Earlier it has been identified that the key documents governing the overall EU Southern Neighbourhood Policy do not explicitly prioritise cooperation in higher education, research, science and innovation as the key defining thematic strands (Šime, 2019). Thus, the research project is presented with full acknowledgement that the examined phenomenon is implicit science diplomacy – collaborative ties which correspond to the selected taxonomy of science diplomacy but are not defined as such by the policy-makers and are not positioned in the key policy documents as having a pivotal role. However, as elaborated earlier (Šime, 2019), such positioning does not mean that cooperative ties in higher education, research, science and innovation have a limited role in contributing to the overall goals of the EU vis-à-vis its southern neighbours. One of the leading EU science diplomacy thinkers – Luk Van Langenhove – concisely describes this less visible but no less important role of scientists and researchers in shaping the international ties or being encouraged to engage in collaborations with their foreign colleagues to attract more minds to “the EU’s own scientific world” (Berton et al., 2016, p. 29):

“First, it is often said that the ‘invisible colleges’ of scientists across state-borders can contribute to building trust between nations or cultures. Secondly, it is also argued that the language of science can contribute to pointing to technical solutions for political problems. One can thus distinguish between science and technology relations that occur without government intervention and science diplomacy when governmental officials try to shape and stimulate relations to advance national interests.” (Berton et al., 2016, p. 27)

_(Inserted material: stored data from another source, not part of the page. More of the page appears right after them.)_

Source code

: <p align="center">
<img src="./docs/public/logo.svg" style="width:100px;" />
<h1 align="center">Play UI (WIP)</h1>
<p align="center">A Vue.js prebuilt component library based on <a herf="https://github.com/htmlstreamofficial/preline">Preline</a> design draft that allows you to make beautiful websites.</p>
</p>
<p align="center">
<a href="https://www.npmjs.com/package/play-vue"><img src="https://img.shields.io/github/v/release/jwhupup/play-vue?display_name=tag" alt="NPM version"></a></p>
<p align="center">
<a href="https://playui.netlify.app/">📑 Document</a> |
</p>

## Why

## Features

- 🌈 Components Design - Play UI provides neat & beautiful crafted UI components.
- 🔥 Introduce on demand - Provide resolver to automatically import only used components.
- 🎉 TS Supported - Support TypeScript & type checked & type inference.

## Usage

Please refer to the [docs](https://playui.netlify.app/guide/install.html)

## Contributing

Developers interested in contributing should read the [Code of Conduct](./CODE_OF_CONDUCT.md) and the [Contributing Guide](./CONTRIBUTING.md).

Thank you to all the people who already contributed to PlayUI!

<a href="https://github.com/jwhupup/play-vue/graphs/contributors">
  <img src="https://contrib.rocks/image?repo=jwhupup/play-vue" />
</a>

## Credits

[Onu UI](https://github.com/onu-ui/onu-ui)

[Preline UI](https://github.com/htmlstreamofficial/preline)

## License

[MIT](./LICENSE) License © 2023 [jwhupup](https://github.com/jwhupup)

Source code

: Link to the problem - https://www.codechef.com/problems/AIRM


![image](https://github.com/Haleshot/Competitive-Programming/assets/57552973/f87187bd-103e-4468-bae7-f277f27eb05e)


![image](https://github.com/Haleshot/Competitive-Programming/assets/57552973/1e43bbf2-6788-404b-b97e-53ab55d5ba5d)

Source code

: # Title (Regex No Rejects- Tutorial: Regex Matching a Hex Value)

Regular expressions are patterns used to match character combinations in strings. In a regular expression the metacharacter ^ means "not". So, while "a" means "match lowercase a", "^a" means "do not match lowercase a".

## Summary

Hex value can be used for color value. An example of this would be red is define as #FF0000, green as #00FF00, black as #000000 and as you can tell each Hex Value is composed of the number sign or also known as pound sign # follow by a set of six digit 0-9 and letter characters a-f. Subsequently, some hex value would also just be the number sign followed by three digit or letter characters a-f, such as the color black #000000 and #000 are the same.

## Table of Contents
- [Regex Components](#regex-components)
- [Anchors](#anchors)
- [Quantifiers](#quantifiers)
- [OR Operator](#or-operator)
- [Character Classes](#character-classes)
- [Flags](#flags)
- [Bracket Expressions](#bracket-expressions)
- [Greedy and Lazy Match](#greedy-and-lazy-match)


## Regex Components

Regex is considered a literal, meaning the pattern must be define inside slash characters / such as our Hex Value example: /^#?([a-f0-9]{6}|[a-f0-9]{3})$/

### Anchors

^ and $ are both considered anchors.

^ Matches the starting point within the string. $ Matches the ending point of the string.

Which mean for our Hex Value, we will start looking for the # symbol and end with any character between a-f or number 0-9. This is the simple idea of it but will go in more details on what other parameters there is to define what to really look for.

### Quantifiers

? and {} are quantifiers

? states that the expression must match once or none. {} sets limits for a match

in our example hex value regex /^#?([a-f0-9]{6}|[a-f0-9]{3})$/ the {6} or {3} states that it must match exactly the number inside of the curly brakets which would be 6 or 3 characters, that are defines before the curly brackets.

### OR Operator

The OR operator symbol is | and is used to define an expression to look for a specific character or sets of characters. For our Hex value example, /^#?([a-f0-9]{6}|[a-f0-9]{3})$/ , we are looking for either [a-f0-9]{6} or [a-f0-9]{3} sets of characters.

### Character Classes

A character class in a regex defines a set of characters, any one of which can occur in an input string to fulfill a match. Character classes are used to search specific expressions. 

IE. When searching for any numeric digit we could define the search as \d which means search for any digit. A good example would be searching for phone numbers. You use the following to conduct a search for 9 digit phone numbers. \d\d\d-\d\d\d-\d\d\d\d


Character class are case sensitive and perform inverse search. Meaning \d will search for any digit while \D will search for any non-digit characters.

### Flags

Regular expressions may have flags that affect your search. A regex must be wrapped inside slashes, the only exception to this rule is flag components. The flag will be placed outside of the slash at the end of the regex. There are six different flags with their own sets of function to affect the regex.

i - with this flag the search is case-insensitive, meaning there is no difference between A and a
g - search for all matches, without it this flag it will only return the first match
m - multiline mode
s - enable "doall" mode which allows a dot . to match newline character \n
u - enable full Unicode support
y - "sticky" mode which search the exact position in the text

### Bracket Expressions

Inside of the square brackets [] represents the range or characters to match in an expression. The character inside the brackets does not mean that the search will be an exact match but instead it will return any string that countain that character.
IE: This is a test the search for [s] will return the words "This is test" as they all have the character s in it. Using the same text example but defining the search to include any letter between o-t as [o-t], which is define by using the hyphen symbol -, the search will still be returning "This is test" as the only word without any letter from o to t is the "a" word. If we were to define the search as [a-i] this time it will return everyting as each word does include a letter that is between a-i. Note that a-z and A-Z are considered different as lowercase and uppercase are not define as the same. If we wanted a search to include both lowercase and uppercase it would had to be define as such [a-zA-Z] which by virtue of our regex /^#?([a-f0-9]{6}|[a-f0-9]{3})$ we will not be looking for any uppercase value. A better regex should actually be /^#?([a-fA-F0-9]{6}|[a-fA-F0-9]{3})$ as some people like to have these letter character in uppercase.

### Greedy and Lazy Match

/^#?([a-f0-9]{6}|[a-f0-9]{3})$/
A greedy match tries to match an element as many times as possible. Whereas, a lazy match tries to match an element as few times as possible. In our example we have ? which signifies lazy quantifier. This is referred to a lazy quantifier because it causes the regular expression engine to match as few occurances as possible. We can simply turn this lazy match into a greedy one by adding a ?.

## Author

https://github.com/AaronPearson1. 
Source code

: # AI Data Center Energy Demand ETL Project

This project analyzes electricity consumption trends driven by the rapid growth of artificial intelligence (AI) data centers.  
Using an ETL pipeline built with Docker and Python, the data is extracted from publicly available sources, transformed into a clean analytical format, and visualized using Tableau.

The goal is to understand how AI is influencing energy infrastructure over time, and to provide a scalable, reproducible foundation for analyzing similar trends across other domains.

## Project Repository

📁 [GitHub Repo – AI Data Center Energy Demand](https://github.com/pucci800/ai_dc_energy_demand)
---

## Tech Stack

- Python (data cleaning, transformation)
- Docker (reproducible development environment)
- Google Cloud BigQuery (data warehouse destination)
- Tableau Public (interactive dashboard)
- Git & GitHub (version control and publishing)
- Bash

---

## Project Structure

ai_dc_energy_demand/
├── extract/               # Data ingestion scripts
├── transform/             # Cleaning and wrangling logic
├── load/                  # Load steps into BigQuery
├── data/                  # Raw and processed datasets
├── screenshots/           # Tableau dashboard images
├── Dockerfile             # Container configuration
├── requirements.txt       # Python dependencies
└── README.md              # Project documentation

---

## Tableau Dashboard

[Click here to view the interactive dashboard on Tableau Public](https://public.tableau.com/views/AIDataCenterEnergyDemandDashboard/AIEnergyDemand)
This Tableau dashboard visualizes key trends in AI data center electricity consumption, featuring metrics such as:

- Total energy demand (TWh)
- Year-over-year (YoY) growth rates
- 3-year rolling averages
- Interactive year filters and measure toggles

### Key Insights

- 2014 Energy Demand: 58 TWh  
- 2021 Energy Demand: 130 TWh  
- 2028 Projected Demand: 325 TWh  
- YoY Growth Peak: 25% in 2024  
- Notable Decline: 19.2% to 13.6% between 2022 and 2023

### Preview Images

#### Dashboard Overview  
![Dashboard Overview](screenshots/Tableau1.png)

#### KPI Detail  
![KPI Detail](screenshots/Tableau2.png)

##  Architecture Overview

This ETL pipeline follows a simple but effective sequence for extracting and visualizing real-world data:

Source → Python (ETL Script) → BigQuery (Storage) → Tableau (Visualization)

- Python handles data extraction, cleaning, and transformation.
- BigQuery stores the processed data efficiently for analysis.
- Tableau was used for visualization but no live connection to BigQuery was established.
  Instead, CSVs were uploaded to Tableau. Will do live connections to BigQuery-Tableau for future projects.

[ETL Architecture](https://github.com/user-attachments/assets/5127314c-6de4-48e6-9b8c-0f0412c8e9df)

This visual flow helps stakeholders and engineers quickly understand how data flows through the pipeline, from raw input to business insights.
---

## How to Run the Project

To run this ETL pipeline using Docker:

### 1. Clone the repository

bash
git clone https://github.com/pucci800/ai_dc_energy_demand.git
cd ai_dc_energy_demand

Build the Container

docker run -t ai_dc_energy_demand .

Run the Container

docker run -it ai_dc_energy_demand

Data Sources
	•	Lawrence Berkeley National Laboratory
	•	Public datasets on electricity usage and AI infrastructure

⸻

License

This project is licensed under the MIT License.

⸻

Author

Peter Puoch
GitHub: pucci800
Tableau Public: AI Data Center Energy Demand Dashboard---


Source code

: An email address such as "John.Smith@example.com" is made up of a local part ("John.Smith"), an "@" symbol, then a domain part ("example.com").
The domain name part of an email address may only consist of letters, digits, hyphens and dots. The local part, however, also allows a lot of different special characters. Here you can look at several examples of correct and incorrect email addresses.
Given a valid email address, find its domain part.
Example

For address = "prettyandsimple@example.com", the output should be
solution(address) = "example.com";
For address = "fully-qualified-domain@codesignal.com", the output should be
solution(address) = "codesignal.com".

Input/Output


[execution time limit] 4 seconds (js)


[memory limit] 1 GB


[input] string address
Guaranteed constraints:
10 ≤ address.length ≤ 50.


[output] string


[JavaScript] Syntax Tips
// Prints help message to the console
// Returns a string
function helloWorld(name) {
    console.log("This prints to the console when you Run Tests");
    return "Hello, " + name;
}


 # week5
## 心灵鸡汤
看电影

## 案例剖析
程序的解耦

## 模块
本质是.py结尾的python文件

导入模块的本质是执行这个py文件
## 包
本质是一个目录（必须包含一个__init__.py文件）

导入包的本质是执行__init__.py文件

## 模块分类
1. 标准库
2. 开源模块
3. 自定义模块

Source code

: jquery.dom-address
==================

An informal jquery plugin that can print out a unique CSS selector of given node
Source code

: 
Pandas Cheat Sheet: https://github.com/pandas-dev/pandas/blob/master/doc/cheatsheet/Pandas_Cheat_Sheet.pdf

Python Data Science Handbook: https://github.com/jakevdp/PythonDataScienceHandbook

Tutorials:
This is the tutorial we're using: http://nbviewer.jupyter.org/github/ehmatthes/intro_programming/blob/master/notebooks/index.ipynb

This quote guides to the second selected taxonomy ‘science for diplomacy’ which is understood as “science used as a tool to build and improve relations between states” (Van Langenhove, 2017, p. 8). These are good basic conceptual grounds for an examination of the EU relations with Southern Neighbourhood due to the interdependence factor which Luk Van Langenhove raises when explaining this particular taxonomy of science diplomacy in certain situations “where there are tensions in relations between certain states or when states are faced with common problems that they cannot solve on their own” (Van Langenhove, 2017, p. 8). This taxonomy was neglected in the initial scoping of the theoretical framework of the research project (Šime, 2019). However, while dwelling in more detail in the classical works of Pierre Bourdieu and its inspired more recent scholarly reflections on the evolving diplomatic practices in the EU setting, it became clear that the empirical examination of the field via interviews with EU funded project managers based in the EU mirrors this dimension of science diplomacy.

 

Graph no. 1: Hierarchical Relations of Science Diplomacy Inspired by the Practice Theory

‘Diplomacy for science’ is the upper hierarchical dimension which is defined and its policies maintained by the selected EU institutions – European External Action Service (EEAS) responsible for the EU Global Strategy, Directorate-General for Research and Innovation (DG RTD) steering the EU Framework Programme “Horizon 2020”, Directorate-General for Education and Culture (DG EAC) responsible for the Erasmus+ Programme, Directorate-General for Neighbourhood and Enlargement Negotiations (DG NEAR), former DG ELARG (until the end of 2014) (Schumacher et al., 2017, p. 129),  managing the EU-Morocco (MA) and EU-Tunisia (TN) Annual Action Programmes as integral parts of the European Neighbourhood Instrument 2014-2017 (Šime, 2019). One of the reasons for such a comprehensive approach in the selection of the EU instruments for further examination is the absence of a clear-cut definition of what science diplomacy is. Earlier approximations of science diplomacy entail “support to academic exchange, networking and international cooperation, the exploitation of scientific networks for non-research purposes, the provision of scientific advice to foreign policy, etc.” (Rungius, 2018, p. 3). Since all of the identified institutions offer support for activities which can have a direct influence on the shaping and development of science, all of them are treated as relevant to a broad understanding of the implicit science diplomacy dynamics.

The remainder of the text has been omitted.